» **Exercise aim**: Find and copy every line in the records that includes the string "APIs".

» **Dataset entries**:
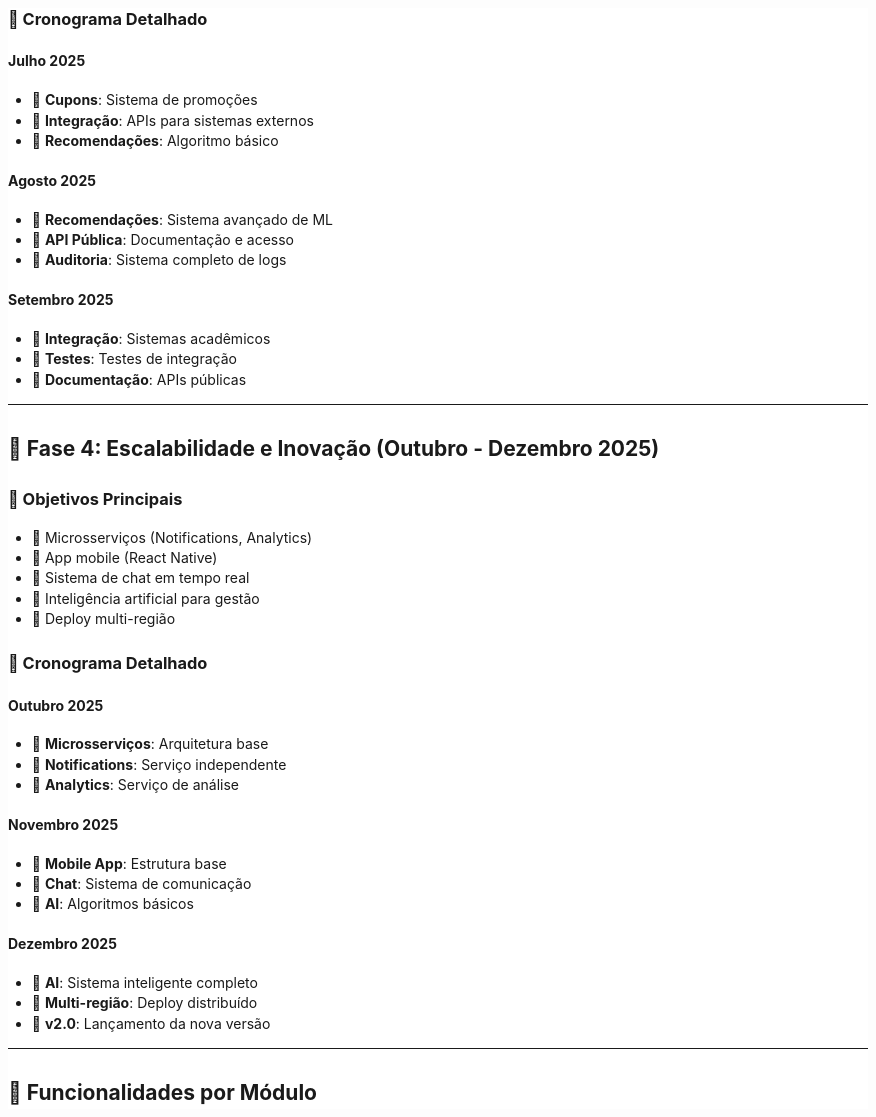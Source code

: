 ### **📅 Cronograma Detalhado**

#### **Julho 2025**
- 🎯 **Cupons**: Sistema de promoções
- 🎯 **Integração**: APIs para sistemas externos
- 🎯 **Recomendações**: Algoritmo básico

#### **Agosto 2025**
- 🎯 **Recomendações**: Sistema avançado de ML
- 🎯 **API Pública**: Documentação e acesso
- 🎯 **Auditoria**: Sistema completo de logs

#### **Setembro 2025**
- 🎯 **Integração**: Sistemas acadêmicos
- 🎯 **Testes**: Testes de integração
- 🎯 **Documentação**: APIs públicas

---

## 🚀 **Fase 4: Escalabilidade e Inovação (Outubro - Dezembro 2025)**

### **🎯 Objetivos Principais**
- 🎯 Microsserviços (Notifications, Analytics)
- 🎯 App mobile (React Native)
- 🎯 Sistema de chat em tempo real
- 🎯 Inteligência artificial para gestão
- 🎯 Deploy multi-região

### **📅 Cronograma Detalhado**

#### **Outubro 2025**
- 🎯 **Microsserviços**: Arquitetura base
- 🎯 **Notifications**: Serviço independente
- 🎯 **Analytics**: Serviço de análise

#### **Novembro 2025**
- 🎯 **Mobile App**: Estrutura base
- 🎯 **Chat**: Sistema de comunicação
- 🎯 **AI**: Algoritmos básicos

#### **Dezembro 2025**
- 🎯 **AI**: Sistema inteligente completo
- 🎯 **Multi-região**: Deploy distribuído
- 🎯 **v2.0**: Lançamento da nova versão

---

## 📱 **Funcionalidades por Módulo**
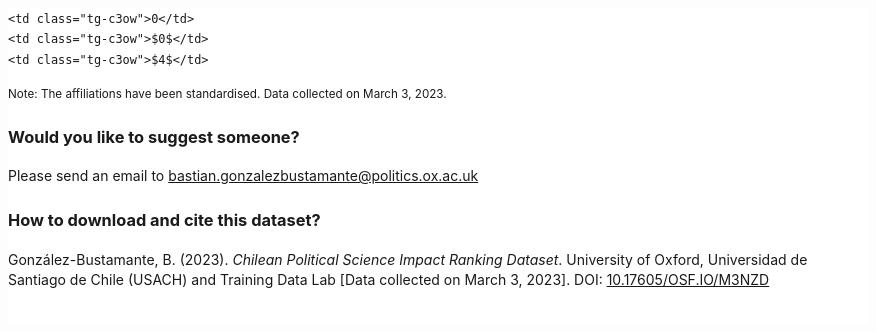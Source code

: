     <td class="tg-c3ow">0</td>
    <td class="tg-c3ow">$0$</td>
    <td class="tg-c3ow">$4$</td>
  </tr>
</tbody>
</table>

<small>Note: The affiliations have been standardised. Data collected on March 3, 2023.</small><br />

### Would you like to suggest someone?

Please send an email to <i class="fas fa-envelope"></i> bastian.gonzalezbustamante@politics.ox.ac.uk

### How to download and cite this dataset?

González-Bustamante, B. (2023). *Chilean Political Science Impact Ranking Dataset*. University of Oxford, Universidad de Santiago de Chile (USACH) and Training Data Lab [Data collected on March 3, 2023]. DOI: [10.17605/OSF.IO/M3NZD](http://doi.org/10.17605/OSF.IO/M3NZD)

<br />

» **Exercise output**:
- 🎯 **Integração**: APIs para sistemas externos
- 🎯 **Documentação**: APIs públicas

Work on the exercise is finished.